Мир уходящему... часть третья, гл. 1-3

Часть третья

1

  Ужинали всей семьёй: дедушка с бабушкой и сестрой Цилей, мама с папой, папины братья Дима и Миша, сестра Рая и, разумеется, Мила с Нилой. Все пожелали друг другу приятного аппетита. Дима и Миша приехали из Москвы и привезли с собой дедушку с бабушкой погостить, возможно, в последний раз, учитывая их преклонный, почти к земле, возраст. Сестра Рая прибыла из Питера и привезла Милу и Нилу, которые гостили у неё в северной столице, пока решался вопрос о продолжении ихнего образования. Вопрос решился положительно: обеих девочек решили выдать замуж и потенциальные женихи только и ждали их согласия. Знакомство состоялось заочно, как это нередко бывает там, где понятия чести и добропорядочности восходят до отличительных национальных особенностей.

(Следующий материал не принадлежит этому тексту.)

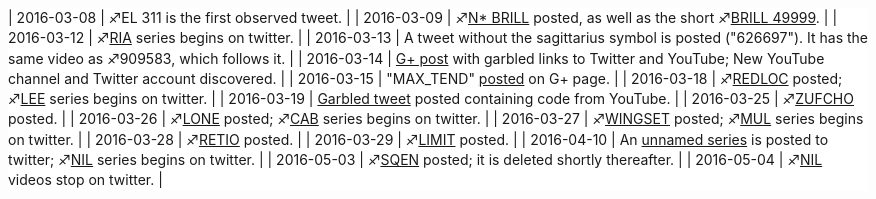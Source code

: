| 2016-03-08 | ♐EL 311 is the first observed tweet.                                                                                                                                                                                                                                                                    |
| 2016-03-09 | ♐[N\* BRILL](N*_BRILL "wikilink") posted, as well as the short ♐[BRILL 49999](BRILL_49999_(Short) "wikilink").                                                                                                                                                                                                                                                        |
| 2016-03-12 | ♐[RIA](RIA "wikilink") series begins on twitter.                                                                                                                                                                                                                                                                                                                        |
| 2016-03-13 | A tweet without the sagittarius symbol is posted ("626697"). It has the same video as ♐909583, which follows it.                                                                                                                                                                                                |
| 2016-03-14 | [G+ post](Google_Plus#G.2B_post_1 "wikilink") with garbled links to Twitter and YouTube; New YouTube channel and Twitter account discovered.                                                                                                                                                                                                                            |
| 2016-03-15 | "MAX\_TEND" [posted](Google_Plus#G.2B_post_2 "wikilink") on G+ page.                                                                                                                                                                                                                                                                                                    |
| 2016-03-18 | ♐[REDLOC](REDLOC "wikilink") posted; ♐[LEE](LEE "wikilink") series begins on twitter.                                                                                                                                                                                                                                                                                   |
| 2016-03-19 | [Garbled tweet](Twitter#Unusual/unique_tweets "wikilink") posted containing code from YouTube.                                                                                                                                                                                                                                                                          |
| 2016-03-25 | ♐[ZUFCHO](ZUFCHO "wikilink") posted.                                                                                                                                                                                                                                                                                                                                    |
| 2016-03-26 | ♐[LONE](LONE "wikilink") posted; ♐[CAB](CAB "wikilink") series begins on twitter.                                                                                                                                                                                                                                                                                       |
| 2016-03-27 | ♐[WINGSET](WINGSET "wikilink") posted; ♐[MUL](MUL "wikilink") series begins on twitter.                                                                                                                                                                                                                                                                                 |
| 2016-03-28 | ♐[RETIO](RETIO "wikilink") posted.                                                                                                                                                                                                                                                                                                                                      |
| 2016-03-29 | ♐[LIMIT](LIMIT "wikilink") posted.                                                                                                                                                                                                                                                                                                                                      |
| 2016-04-10 | An [unnamed series](April_10_twitter_series "wikilink") is posted to twitter; ♐[NIL](NIL "wikilink") series begins on twitter.                                                                                                                                                                                                                                          |
| 2016-05-03 | ♐[SQEN](SQEN "wikilink") posted; it is deleted shortly thereafter.                                                                                                                                                                                                                                                                                                      |
| 2016-05-04 | ♐[NIL](NIL "wikilink") videos stop on twitter.                                                                                                                                                                                                                                                                                                                          |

Тёте Рае, расхвалившей в своё время достоинства, ум и красоту своих племянниц во всех питерских ателье индпошива, мужских парикмахерских и часовых мастерских, не составило труда растиражировать и их цветные художественные фото, – присланные доверчивыми девочками заботливой тёте на память, – и выставить в витринах вышеупомянутых предприятий Ленгоржилкоммунхоза.
  Девочки о таком прогрессивном методе сватовства извещены, естественно, не были, и приятно удивились тому, что, приехав к тёте в Питер, тут же попали, чуть ли не в объятия потенциальных претендентов.  Нила дала согласие сразу и, потому, как говорят, «не отходя от кассы» состоялась её помолвка. Мила же своему соискателю, нашедшему её образ в витрине парикмахерской, что называется, отбрила начисто плохо выбритый подбородок, будучи благодарной ученицей своего Македонского. Приятно удивлённый её блестящим остроумием будущий жених воспылал к ней ещё большей страстью, и даже согласился ждать столько, сколько необходимо, пока Мила созреет для такого серьезного и решительного шага. Он же готов идти с нею хоть на край света и… до последнего дня своей жизни. «Чтоб ты сдох!» – незлобиво подумала Мила, хотя он был так, ничего: имел импозантный вид и учёную степень кандидата физико-математических наук.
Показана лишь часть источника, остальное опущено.